Knowledge and understanding of identity has the ability to cut through the overwhelming event noise and explosion of data that continues by all accounts to render security organizations blind and unable to respond to real threats or even detect if they are under attack.
It is time to incorporate identity into the organization’s overall security and, more specifically, breach prevention strategy. We have to stop accepting a gap approach to security, which is usually focused on data and devices rather than people. In light of the nascent perimeter-less world, identity will increasingly be the primary factor that matters to the security team.
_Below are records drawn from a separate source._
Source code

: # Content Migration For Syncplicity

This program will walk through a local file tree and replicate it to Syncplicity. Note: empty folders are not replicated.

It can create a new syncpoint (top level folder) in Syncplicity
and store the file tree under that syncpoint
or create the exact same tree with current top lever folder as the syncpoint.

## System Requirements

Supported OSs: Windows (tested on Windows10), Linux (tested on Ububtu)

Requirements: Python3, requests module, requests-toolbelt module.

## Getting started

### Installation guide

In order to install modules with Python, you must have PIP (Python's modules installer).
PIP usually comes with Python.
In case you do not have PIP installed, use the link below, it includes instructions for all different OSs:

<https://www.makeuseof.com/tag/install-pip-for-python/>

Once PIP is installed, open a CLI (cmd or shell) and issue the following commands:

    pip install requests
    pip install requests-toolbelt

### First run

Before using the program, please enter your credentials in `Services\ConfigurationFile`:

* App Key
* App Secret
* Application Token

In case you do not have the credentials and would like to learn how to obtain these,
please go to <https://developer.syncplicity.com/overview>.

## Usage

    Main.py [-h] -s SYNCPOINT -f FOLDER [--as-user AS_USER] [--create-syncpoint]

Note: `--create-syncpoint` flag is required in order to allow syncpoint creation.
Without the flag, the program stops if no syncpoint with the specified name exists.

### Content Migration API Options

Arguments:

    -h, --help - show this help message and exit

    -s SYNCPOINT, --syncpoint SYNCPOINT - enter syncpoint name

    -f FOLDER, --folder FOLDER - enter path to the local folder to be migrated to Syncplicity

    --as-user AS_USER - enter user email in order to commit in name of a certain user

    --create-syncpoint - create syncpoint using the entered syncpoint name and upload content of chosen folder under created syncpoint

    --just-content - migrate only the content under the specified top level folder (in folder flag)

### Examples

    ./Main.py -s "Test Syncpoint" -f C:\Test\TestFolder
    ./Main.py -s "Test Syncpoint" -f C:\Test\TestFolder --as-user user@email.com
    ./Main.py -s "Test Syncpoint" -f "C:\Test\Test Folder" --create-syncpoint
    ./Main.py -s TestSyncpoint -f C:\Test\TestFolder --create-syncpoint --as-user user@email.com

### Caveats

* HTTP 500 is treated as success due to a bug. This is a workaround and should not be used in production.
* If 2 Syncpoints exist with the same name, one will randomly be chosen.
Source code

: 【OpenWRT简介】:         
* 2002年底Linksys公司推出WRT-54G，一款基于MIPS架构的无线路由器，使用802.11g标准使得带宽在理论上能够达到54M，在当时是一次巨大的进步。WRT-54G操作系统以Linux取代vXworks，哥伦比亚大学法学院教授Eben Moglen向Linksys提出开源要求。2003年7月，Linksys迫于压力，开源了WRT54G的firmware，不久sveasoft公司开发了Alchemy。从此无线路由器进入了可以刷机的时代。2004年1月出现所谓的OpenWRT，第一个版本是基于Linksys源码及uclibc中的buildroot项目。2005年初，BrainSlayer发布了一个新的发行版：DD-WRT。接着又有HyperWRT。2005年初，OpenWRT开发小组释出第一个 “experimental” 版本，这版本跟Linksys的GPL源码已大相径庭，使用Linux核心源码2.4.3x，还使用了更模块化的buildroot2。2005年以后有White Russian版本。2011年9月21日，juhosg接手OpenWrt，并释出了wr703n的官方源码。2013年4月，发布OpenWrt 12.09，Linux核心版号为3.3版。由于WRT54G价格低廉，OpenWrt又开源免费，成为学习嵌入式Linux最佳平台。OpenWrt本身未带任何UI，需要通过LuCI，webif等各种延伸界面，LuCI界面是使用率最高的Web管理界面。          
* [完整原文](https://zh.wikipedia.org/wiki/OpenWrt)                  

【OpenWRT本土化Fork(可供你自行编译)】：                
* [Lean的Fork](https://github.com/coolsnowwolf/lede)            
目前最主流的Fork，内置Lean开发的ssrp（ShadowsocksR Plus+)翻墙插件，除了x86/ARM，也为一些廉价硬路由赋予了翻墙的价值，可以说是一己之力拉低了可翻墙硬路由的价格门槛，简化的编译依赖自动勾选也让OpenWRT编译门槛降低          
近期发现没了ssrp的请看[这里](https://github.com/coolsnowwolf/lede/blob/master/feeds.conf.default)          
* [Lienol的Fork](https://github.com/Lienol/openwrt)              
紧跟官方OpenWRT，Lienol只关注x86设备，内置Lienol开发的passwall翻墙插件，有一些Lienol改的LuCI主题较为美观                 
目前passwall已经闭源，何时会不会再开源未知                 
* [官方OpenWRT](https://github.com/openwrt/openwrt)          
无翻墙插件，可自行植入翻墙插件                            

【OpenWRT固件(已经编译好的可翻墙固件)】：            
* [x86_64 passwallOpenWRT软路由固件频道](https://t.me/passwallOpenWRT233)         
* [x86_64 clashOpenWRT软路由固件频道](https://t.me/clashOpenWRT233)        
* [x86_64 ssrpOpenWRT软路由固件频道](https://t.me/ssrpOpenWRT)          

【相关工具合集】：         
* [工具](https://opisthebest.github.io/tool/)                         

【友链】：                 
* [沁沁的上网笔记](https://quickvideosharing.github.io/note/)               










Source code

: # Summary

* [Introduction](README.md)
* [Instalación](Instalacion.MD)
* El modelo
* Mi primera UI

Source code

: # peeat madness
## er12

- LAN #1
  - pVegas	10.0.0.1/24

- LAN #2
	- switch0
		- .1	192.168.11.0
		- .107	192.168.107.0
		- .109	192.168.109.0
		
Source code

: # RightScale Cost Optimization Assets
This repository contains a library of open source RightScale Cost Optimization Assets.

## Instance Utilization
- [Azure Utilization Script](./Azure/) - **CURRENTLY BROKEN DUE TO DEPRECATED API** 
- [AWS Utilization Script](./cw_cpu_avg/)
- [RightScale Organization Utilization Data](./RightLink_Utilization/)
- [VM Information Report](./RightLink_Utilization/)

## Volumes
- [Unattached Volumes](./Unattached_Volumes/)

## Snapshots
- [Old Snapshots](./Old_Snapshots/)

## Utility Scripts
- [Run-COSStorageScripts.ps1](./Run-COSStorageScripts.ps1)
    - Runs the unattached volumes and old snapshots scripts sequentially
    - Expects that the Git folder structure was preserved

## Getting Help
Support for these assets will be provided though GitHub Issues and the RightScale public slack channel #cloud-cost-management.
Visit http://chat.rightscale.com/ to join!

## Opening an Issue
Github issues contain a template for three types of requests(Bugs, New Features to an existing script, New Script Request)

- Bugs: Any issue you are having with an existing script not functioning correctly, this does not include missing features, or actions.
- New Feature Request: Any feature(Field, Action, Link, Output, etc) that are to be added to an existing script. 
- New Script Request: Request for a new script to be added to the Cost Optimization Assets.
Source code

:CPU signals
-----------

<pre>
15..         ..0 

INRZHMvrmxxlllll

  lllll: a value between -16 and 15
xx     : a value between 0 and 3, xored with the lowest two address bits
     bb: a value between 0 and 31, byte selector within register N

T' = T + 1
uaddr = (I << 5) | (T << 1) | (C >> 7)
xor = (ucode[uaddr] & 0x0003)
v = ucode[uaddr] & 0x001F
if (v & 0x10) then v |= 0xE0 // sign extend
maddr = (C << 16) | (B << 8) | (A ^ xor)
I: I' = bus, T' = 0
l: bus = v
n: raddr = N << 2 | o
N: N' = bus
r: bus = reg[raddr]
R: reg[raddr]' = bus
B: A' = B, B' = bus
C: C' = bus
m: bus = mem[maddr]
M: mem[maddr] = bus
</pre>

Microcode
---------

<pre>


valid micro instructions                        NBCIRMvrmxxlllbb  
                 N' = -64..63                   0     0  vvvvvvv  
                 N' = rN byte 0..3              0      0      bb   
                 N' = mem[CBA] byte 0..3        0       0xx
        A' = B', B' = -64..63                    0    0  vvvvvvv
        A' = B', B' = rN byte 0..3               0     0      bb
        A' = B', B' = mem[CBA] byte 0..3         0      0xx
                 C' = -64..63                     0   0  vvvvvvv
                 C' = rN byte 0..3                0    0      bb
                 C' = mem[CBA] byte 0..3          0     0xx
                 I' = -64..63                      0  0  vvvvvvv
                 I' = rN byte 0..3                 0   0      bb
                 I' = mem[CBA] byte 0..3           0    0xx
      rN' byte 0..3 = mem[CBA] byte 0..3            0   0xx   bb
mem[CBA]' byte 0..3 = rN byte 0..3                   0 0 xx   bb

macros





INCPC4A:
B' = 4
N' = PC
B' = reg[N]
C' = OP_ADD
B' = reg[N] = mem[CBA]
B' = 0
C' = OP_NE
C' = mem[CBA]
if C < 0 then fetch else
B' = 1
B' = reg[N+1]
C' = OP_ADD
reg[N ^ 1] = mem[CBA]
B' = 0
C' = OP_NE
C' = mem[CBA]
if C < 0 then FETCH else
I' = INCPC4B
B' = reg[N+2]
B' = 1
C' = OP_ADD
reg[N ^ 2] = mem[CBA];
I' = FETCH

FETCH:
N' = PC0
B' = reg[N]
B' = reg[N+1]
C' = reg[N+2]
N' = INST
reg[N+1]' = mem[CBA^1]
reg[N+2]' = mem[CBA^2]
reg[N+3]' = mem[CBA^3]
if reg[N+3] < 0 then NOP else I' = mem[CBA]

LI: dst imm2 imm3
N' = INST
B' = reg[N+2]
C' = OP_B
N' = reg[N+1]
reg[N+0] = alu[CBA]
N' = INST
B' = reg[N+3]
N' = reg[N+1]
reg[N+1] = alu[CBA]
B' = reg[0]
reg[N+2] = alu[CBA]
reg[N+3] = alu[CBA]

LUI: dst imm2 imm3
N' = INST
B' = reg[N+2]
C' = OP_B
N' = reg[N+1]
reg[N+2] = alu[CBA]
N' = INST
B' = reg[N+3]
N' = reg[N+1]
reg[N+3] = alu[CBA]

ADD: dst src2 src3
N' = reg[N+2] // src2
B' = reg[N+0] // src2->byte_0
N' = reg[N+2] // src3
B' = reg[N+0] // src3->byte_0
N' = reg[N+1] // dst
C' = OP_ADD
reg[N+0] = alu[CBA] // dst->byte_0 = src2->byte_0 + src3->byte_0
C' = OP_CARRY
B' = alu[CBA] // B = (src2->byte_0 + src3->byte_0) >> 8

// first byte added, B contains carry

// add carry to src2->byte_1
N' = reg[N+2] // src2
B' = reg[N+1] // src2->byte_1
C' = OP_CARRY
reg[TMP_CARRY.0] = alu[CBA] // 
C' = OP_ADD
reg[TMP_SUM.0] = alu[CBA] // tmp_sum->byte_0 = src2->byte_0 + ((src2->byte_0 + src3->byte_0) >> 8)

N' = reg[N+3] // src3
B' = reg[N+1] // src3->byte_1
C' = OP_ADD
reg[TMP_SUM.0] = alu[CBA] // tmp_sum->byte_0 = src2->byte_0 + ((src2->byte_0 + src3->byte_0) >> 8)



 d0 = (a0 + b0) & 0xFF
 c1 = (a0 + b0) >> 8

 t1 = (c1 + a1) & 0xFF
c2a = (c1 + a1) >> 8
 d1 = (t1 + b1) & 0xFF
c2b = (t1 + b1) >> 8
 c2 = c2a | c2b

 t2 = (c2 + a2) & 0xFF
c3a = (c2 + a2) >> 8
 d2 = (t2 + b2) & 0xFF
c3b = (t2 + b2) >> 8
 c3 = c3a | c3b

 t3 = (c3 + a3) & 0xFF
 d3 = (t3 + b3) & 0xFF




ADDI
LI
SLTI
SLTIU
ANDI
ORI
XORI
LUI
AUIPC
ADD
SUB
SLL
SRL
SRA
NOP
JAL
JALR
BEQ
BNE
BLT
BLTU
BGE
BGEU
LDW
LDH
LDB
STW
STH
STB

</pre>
Identity data is pervasive, yet typically absent from the security world view. For security organizations, our corporate identity – the personal identity elements we bring to our corporate environment – and our behavior, are aggregate details essential in building a picture of what is happening within – and beyond – the corporate perimeter, offering deep context to inform the security team on the appropriate response to potential threats and real attacks.
The critical piece in this approach is the security organization’s ability and capacity to understand the full scope of identity – who the person really is behind any given device, and whether they are behaving abnormally. This is particularly helpful when identifying attackers that have managed to acquire privileged user credentials.
Yet, this raises a fundamental, but non-trivial challenge. How can you know what is normal behavior, particularly at large scale?
Identifying normal behavior
One way to reduce the scope is to focus on the highest risk identities first. If you accept that the greatest risk comes from people inside your organization that can access sensitive information – privileged users – including non-human accounts that may be privileged, then the correct steps are as follows:
1) Reduce the number of privileged users/identities and accounts.
2) Limit the privileges any one user has, to systems and applications necessary to do their job.
3) Integrate the identities of privileged users into security and risk monitoring to spot behavior that may indicate a breach.
The first two steps are really classic identity and access management, although many organizations still struggle with these basics. The easy example is the industry’s current favorite punching bag, the NSA.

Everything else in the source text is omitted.